Assume that for some $k$, the descent condition holds: $g_{k-1}^T d_{k-1} \leq 0$ true for all $k-1 \geq 1$.

We now prove that the descent condition holds for $k$, i.e., $g_k^T d_k \leq 0$.

Starting with the definition of direction $p_{k+1}$ in Eq. (14), multiply both sides by: $g=g_{k+1}$.

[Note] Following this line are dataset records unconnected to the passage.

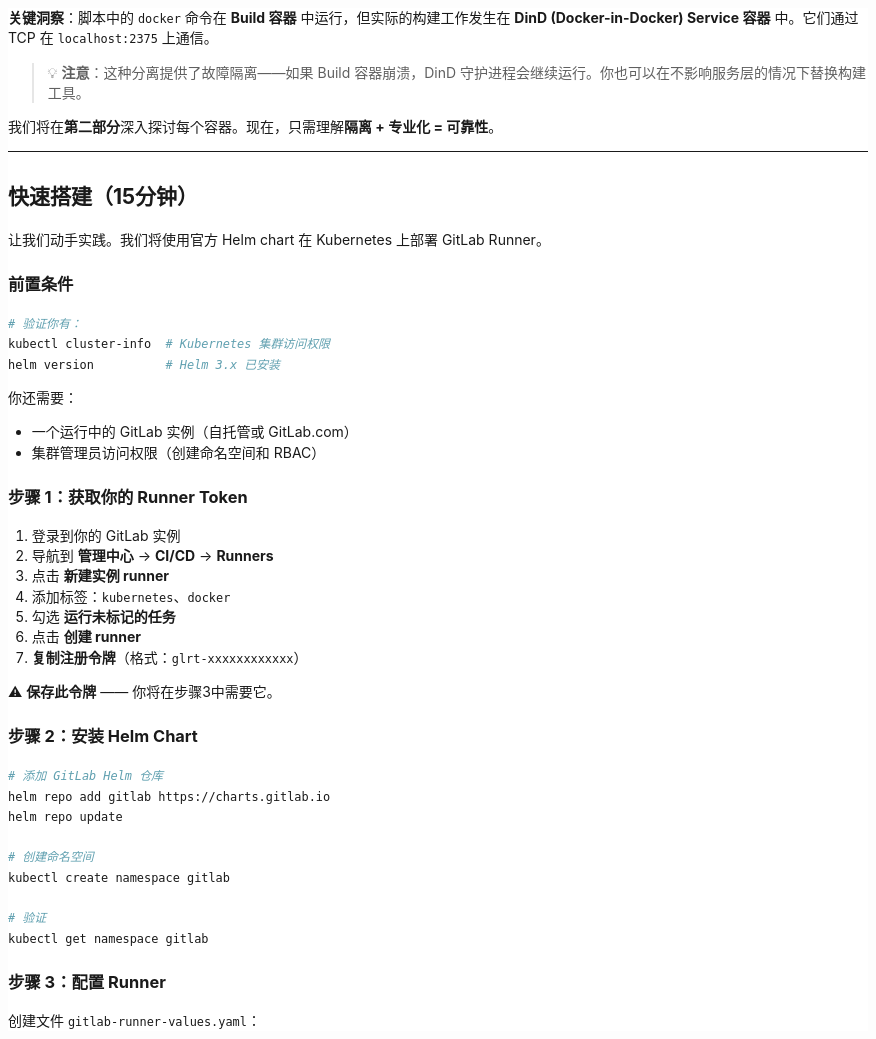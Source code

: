 **关键洞察**：脚本中的 `docker` 命令在 **Build 容器** 中运行，但实际的构建工作发生在 **DinD (Docker-in-Docker) Service 容器** 中。它们通过 TCP 在 `localhost:2375` 上通信。

> 💡 **注意**：这种分离提供了故障隔离——如果 Build 容器崩溃，DinD 守护进程会继续运行。你也可以在不影响服务层的情况下替换构建工具。

我们将在**第二部分**深入探讨每个容器。现在，只需理解**隔离 + 专业化 = 可靠性**。

---

## 快速搭建（15分钟）

让我们动手实践。我们将使用官方 Helm chart 在 Kubernetes 上部署 GitLab Runner。

### 前置条件

```bash
# 验证你有：
kubectl cluster-info  # Kubernetes 集群访问权限
helm version          # Helm 3.x 已安装
```

你还需要：
- 一个运行中的 GitLab 实例（自托管或 GitLab.com）
- 集群管理员访问权限（创建命名空间和 RBAC）

### 步骤 1：获取你的 Runner Token

1. 登录到你的 GitLab 实例
2. 导航到 **管理中心** → **CI/CD** → **Runners**
3. 点击 **新建实例 runner**
4. 添加标签：`kubernetes`、`docker`
5. 勾选 **运行未标记的任务**
6. 点击 **创建 runner**
7. **复制注册令牌**（格式：`glrt-xxxxxxxxxxxx`）

⚠️ **保存此令牌** —— 你将在步骤3中需要它。

### 步骤 2：安装 Helm Chart

```bash
# 添加 GitLab Helm 仓库
helm repo add gitlab https://charts.gitlab.io
helm repo update

# 创建命名空间
kubectl create namespace gitlab

# 验证
kubectl get namespace gitlab
```

### 步骤 3：配置 Runner

创建文件 `gitlab-runner-values.yaml`：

$p_{k+1}^T g=-\theta_k^N\|g\|^2+\beta_k^N p_k^T g, \beta_k^N=\frac{\max \left\{\left\|g_{k+1}\right\|_2^2, g_{k+1}^T y_k\right\}}{\max \left\{\left\|g_k\right\|_2^2,-g_k^T d_k\right\}}$

We analyze the four possible cases for:

Case (i): If $\max \left\{\left\|g_{k+1}\right\|_2^2, g_{k+1}^T y_k\right\}=\left\|g_{k+1}\right\|_2^2$ and $\max \left\{\left\|g_k\right\|_2^2,-g_k^T d_k\right\}=\left\|g_k\right\|_2^2$ implies $\beta_k^N=\beta_k^{F R}$.

Case (ii): $\quad \max \left\{\left\|g_{k+1}\right\|_2^2, g_{k+1}^T y_k\right\}=g_{k+1}^T y_k \quad$ and $\max \left\{\left\|g_k\right\|_2^2,-g_k^T d_k\right\}=\left\|g_k\right\|_2^2=-g_k^T d_k \quad$ implies $\quad \beta_k^N=$ $\beta_k^{L S}$.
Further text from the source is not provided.